Cremation services that serve the area of Bellingham, WA include access to grief resources within the community that can help you through the grieving process. However, sometimes the first place to start to understand – and make your way through – the grieving process is to recognize that grief isn’t one long and continuous road, but instead a serious of steps that may flow into each other seamlessly or may have wide gaps between them.
One phase of grief after you lose someone you love is the act of putting on your emotional armor to absorb the loss. This translates into shock, numbness, denial and protest, and even hysteria immediately following the death. This emotional armor protects us from the full force of the blow of the loss we have just suffered and gives us the ability we need to get through the funeral process in, more or less, one piece.
The next phase of grief consists of being easily distracted (unable to focus and concentrate), experiencing depression, and feeling emotionally detached from life and others. This is the heart on death. It can be impossible to stay on track with anything when your emotions are all over the place and you may find yourself constantly getting lost in memories of your loved one.

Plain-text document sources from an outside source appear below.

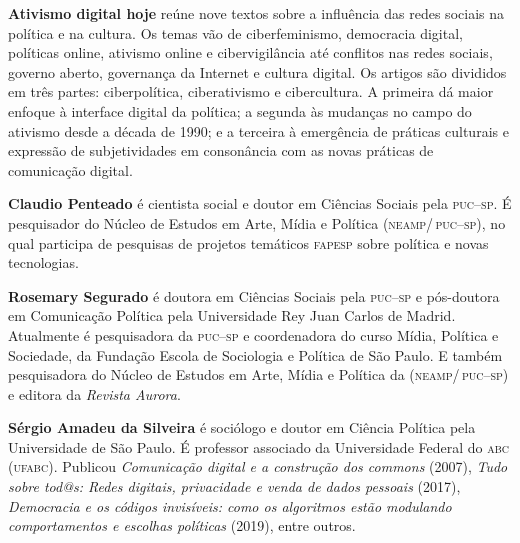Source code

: \textbf{Ativismo digital hoje} reúne nove textos sobre a influência das redes sociais na política e na cultura. Os temas vão de ciberfeminismo, democracia digital, políticas online, ativismo online e cibervigilância até conflitos nas redes sociais, governo aberto, governança da Internet e cultura digital.
Os artigos são divididos em três partes: ciberpolítica, ciberativismo e cibercultura. A primeira dá maior enfoque à interface digital da política; a segunda às mudanças no campo do ativismo desde a década de 1990; e a terceira à emergência de práticas culturais e expressão de subjetividades em consonância com as novas práticas de comunicação digital.

\textbf{Claudio Penteado} é cientista social e doutor em Ciências Sociais pela \textsc{puc--sp}. É pesquisador do Núcleo de Estudos em Arte, Mídia e Política (\textsc{neamp/\,puc--sp}), no qual participa de pesquisas de projetos temáticos \textsc{fapesp} sobre política e novas tecnologias.

\textbf{Rosemary Segurado} é doutora em Ciências Sociais pela \textsc{puc--sp} e pós-doutora em Comunicação Política pela Universidade Rey Juan Carlos de Madrid. Atualmente é pesquisadora da \textsc{puc--sp} e coordenadora do curso Mídia, Política e Sociedade, da Fundação Escola de Sociologia e Política de São Paulo. 
E também pesquisadora do Núcleo de Estudos em Arte, Mídia e Política da (\textsc{neamp/\,puc--sp}) e editora da \textit{Revista Aurora}.

\textbf{Sérgio Amadeu da Silveira} é sociólogo e doutor em Ciência Política pela Universidade de São Paulo. É professor associado da Universidade Federal do \textsc{abc} (\textsc{ufabc}). Publicou \textit{Comunicação digital e a construção dos commons} (2007), \textit{Tudo sobre tod@s: Redes digitais, privacidade e venda de dados pessoais} (2017), \textit{Democracia e os códigos invisíveis: como os algoritmos estão modulando comportamentos e escolhas políticas} (2019), entre outros.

Even though some of this distraction may be comforting as you recall the good times with your loved one, it can also create depression because you realize those memories are a past you can’t go back to and there will be no new memories with your loved one going forward.
Emotional detachment from others falls into the this phase because as you remember the past and realize that it’s over, your heart, in response, essentially says, “I’m never going to let myself get that close to anyone again, because this hurts so much, and I don’t ever want to hurt like this again.”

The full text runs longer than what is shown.